What is a ggproto Object?

  • ggproto is a system within ggplot2 that allows for the creation of R objects with both data and methods. It is a way to define classes and objects that encapsulate functionality and state in a more controlled manner.
  • ggproto objects are similar to object-oriented programming (OOP) concepts, allowing for inheritance, encapsulation, and polymorphism, making it easier to build complex and reusable components.

Structure of ggproto Objects

  • A ggproto object is created using the ggproto() function. It typically includes:
    • Fields: These can store data or parameters relevant to the object.
    • Methods: These define the functions that can be performed on the object or by the object.

Key Characteristics

  1. Inheritance:
    • ggproto allows one object to inherit properties and methods from another. For example, a specific geom (like geom_point) can inherit from a more general geom class, sharing common functionality while allowing for customization.
  2. Encapsulation:
    • Each ggproto object can have its own internal state (data and methods), making it self-contained.

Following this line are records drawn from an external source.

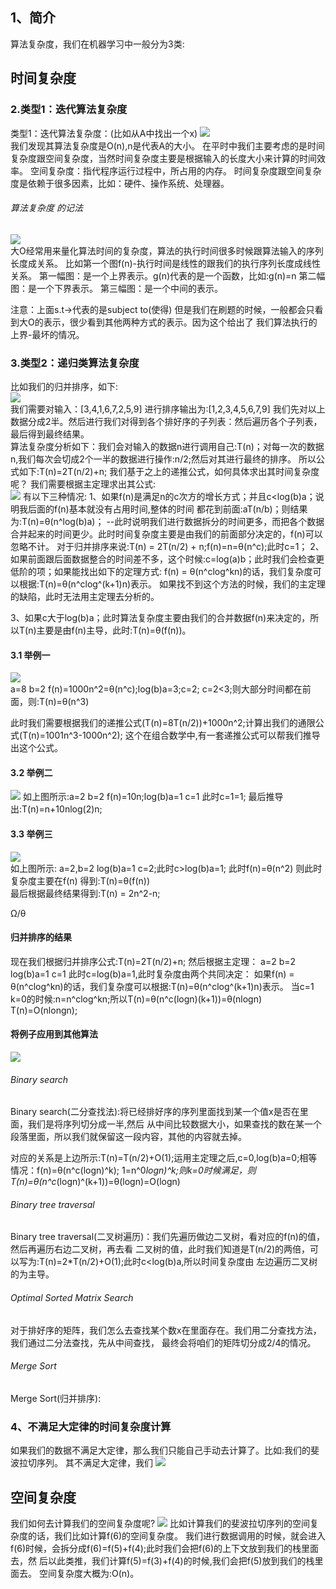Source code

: 
## 1、简介
 算法复杂度，我们在机器学习中一般分为3类:

## 时间复杂度
### 2.类型1：迭代算法复杂度
 类型1：迭代算法复杂度：(比如从A中找出一个x)
 ![](../images/06.png)  
 我们发现其算法复杂度是O(n),n是代表A的大小。
 在平时中我们主要考虑的是时间复杂度跟空间复杂度，当然时间复杂度主要是根据输入的长度大小来计算的时间效率。
 空间复杂度：指代程序运行过程中，所占用的内存。
 时间复杂度跟空间复杂度是依赖于很多因素，比如：硬件、操作系统、处理器。
 
###### 算法复杂度 的记法
 ![](../../images/7.png)  
 大O经常用来量化算法时间的复杂度，算法的执行时间很多时候跟算法输入的序列长度成关系。
 比如第一个图f(n)-执行时间是线性的跟我们的执行序列长度成线性关系。
 第一幅图：是一个上界表示。g(n)代表的是一个函数，比如:g(n)=n
 第二幅图：是一个下界表示。
 第三幅图：是一个中间的表示。
 
 注意：上面s.t->代表的是subject to(使得)
 但是我们在刷题的时候，一般都会只看到大O的表示，很少看到其他两种方式的表示。因为这个给出了
 我们算法执行的上界-最坏的情况。
 
### 3.类型2：递归类算法复杂度  
  比如我们的归并排序，如下:  
  ![](../../images/8.png)  
  我们需要对输入：[3,4,1,6,7,2,5,9] 进行排序输出为:[1,2,3,4,5,6,7,9]
  我们先对以上数据分成2半。然后进行我们对得到各个排好序的子列表：然后遍历各个子列表，最后得到最终结果。  
  算法复杂度分析如下：我们会对输入的数据n进行调用自己:T(n)；对每一次的数据n,我们每次会切成2个一半的数据进行操作:n/2;然后对其进行最终的排序。
  所以公式如下:T(n)=2T(n/2)+n;
  我们基于之上的递推公式，如何具体求出其时间复杂度呢？
  我们需要根据主定理求出其公式:  
  ![](../../images/9.png) 
  有以下三种情况:
  1、如果f(n)是满足n的c次方的增长方式；并且c<log(b)a；说明我后面的f(n)基本就没有占用时间,整体的时间
  都花到前面:aT(n/b)；则结果为:T(n)=θ(n^log(b)a)；
  --此时说明我们进行数据拆分的时间更多，而把各个数据合并起来的时间更少。此时时间复杂度主要是由我们的前面部分决定的，f(n)可以忽略不计。
  对于归并排序来说:T(n) = 2T(n/2) + n;f(n)=n=θ(n^c);此时c=1；
  2、如果前面跟后面数据整合的时间差不多，这个时候:c=log(a)b；此时我们会检查更低阶的项；如果能找出如下的定理方式:
  f(n) = θ(n^clog^kn)的话，我们复杂度可以根据:T(n)=θ(n^clog^(k+1)n)表示。
  如果找不到这个方法的时候，我们的主定理的缺陷，此时无法用主定理去分析的。
  
  3、如果c大于log(b)a；此时算法复杂度主要由我们的合并数据f(n)来决定的，所以T(n)主要是由f(n)主导，此时:T(n)=θ(f(n))。  

#### 3.1 举例一
![](../../images/10.png)  
a=8 b=2 f(n)=1000n^2=θ(n^c);log(b)a=3;c=2;
c=2<3;则大部分时间都在前面，则:T(n)=θ(n^3)

此时我们需要根据我们的递推公式(T(n)=8T(n/2))+1000n^2;计算出我们的通限公式(T(n)=1001n^3-1000n^2);
这个在组合数学中,有一套递推公式可以帮我们推导出这个公式。
 
  
#### 3.2 举例二
![](../../images/11.png) 
如上图所示:a=2 b=2 f(n)=10n;log(b)a=1 c=1
此时c=1=1; 
最后推导出:T(n)=n+10nlog(2)n;

   
#### 3.3 举例三
![](../../images/12.png)  
如上图所示: 
a=2,b=2 log(b)a=1 c=2;此时c>log(b)a=1;
此时f(n)=θ(n^2)  则此时复杂度主要在f(n) 得到:T(n)=θ(f(n))  
最后根据最终结果得到:T(n) = 2n^2-n;


Ω/θ
#### 归并排序的结果
现在我们根据归并排序公式:T(n)=2T(n/2)+n;
然后根据主定理：
a=2 b=2 log(b)a=1 c=1
此时c=log(b)a=1,此时复杂度由两个共同决定：
 如果f(n) = θ(n^clog^kn)的话，我们复杂度可以根据:T(n)=θ(n^clog^(k+1)n)表示。
 当c=1 k=0的时候:n=n^clog^kn;所以T(n)=θ(n^c(logn)(k+1))=θ(nlogn)
T(n)=O(nlongn);

#### 将例子应用到其他算法  
  ![](../../images/13.png)

###### Binary search
   Binary search(二分查找法):将已经排好序的序列里面找到某一个值x是否在里面，我们是将序列切分成一半,然后
从中间比较数据大小，如果查找的数在某一个段落里面，所以我们就保留这一段内容，其他的内容就去掉。

对应的关系是上边所示:T(n)=T(n/2)+O(1);运用主定理之后,c=0,log(b)a=0;相等情况：f(n)=θ(n^c(logn)^k);
1=n^0*logn)^k;则k=0时候满足，则T(n)=θ(n^c*(logn)^(k+1))=θ(logn)=O(logn)

###### Binary tree traversal
   Binary tree traversal(二叉树遍历)：我们先遍历做边二叉树，看对应的f(n)的值，然后再遍历右边二叉树，再去看
 二叉树的值，此时我们知道是T(n/2)的两倍，可以写为:T(n)=2*T(n/2)+O(1);此时c<log(b)a,所以时间复杂度由
 左边遍历二叉树的为主导。  
 
###### Optimal Sorted Matrix Search
 对于排好序的矩阵，我们怎么去查找某个数x在里面存在。我们用二分查找方法，我们通过二分法查找，先从中间查找，
 最终会将咱们的矩阵切分成2/4的情况。 
 
###### Merge Sort
   Merge Sort(归并排序):
 

### 4、不满足大定律的时间复杂度计算
   如果我们的数据不满足大定律，那么我们只能自己手动去计算了。比如:我们的斐波拉切序列。
其不满足大定律，我们
   ![](../../images/14.png) 


## 空间复杂度
  我们如何去计算我们的空间复杂度呢?
   ![](../../images/15.png)
  比如计算我们的斐波拉切序列的空间复杂度的话，我们比如计算f(6)的空间复杂度。
我们进行数据调用的时候，就会进入f(6)时候，会拆分成f(6)=f(5)+f(4);此时我们会把f(6)的上下文放到我们的栈里面去，然
后以此类推，我们计算f(5)=f(3)+f(4)的时候,我们会把f(5)放到我们的栈里面去。
空间复杂度大概为:O(n)。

This helps manage complexity by organizing related functions and data together.
  3. Polymorphism:
    • Different ggproto objects can have methods with the same name, allowing them to behave differently based on their class. This means you can call the same function on different ggproto objects, and they will respond according to their specific implementation.

Use in ggplot2

  1. Geoms, Stats, and Coordinates:
    • Each component of a plot in ggplot2 (like geoms, stats, and coordinate systems) is represented as a ggproto object. For instance:
      • geom_point is a ggproto object that defines how to draw points on a plot.
      • stat_smooth is another ggproto object that defines statistical transformations.
  2. Customization:
    • Users can create their own custom geoms or stats by defining a new ggproto object that extends the existing ones, making it easy to customize the behavior of plots without altering the core ggplot2 functionality.
  3. Efficiency:
    • ggproto objects are efficient in terms of performance because they allow for method dispatching without the overhead of traditional R object systems.

Thus, understanding ggproto is essential for anyone looking to customize or extend the ggplot2 system effectively.

Imagine ggproto as the quirky, mad scientist of the ggplot2 lab, mixing up wild potions of plots and graphs. Each ggproto object is like a unique recipe card that says, “Add a dash of data here, sprinkle some fancy methods there,” allowing you to whip up custom visualizations that are both deliciously informative and visually appealing.